------ Input data ------

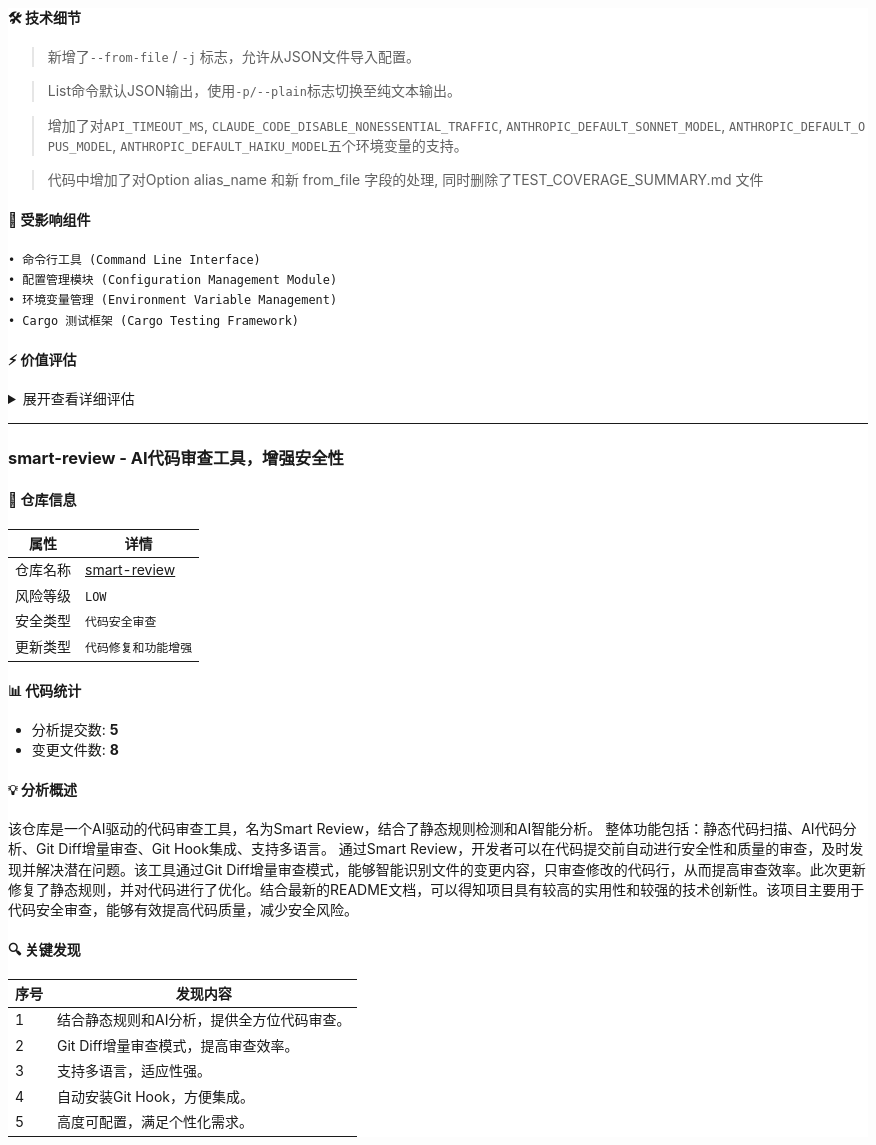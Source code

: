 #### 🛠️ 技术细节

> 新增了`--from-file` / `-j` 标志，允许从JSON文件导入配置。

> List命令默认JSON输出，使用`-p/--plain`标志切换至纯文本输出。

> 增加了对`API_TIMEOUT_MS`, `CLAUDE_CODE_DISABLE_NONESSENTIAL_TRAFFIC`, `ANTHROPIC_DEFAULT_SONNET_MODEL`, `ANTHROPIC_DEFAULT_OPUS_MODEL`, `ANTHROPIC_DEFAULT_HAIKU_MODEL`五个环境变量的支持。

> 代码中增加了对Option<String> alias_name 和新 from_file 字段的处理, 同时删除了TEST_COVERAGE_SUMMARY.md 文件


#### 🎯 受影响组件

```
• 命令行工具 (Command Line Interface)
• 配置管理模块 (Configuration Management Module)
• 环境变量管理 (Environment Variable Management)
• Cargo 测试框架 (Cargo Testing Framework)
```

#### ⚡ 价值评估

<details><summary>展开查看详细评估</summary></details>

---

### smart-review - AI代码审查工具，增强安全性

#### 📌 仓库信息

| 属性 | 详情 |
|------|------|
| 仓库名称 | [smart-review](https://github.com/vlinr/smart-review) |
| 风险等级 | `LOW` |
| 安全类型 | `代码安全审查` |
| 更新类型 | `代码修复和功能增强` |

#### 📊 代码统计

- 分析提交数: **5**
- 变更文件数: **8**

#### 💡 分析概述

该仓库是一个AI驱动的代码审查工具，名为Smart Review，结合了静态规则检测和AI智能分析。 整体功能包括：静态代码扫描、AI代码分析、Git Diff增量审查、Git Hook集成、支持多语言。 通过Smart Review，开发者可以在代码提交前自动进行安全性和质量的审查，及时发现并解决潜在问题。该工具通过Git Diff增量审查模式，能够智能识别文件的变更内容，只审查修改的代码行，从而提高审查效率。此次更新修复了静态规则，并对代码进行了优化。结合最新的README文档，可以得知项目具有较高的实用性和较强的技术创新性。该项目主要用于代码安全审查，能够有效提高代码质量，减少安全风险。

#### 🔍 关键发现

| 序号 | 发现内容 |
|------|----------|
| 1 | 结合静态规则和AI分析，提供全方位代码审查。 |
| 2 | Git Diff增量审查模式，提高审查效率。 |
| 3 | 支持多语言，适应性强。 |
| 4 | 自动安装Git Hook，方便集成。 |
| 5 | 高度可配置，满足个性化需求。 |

------

** About this task **
For the data above, give the number of lines in which the word "Diff增量审查模式" appears, and nothing more.

** Written response **
2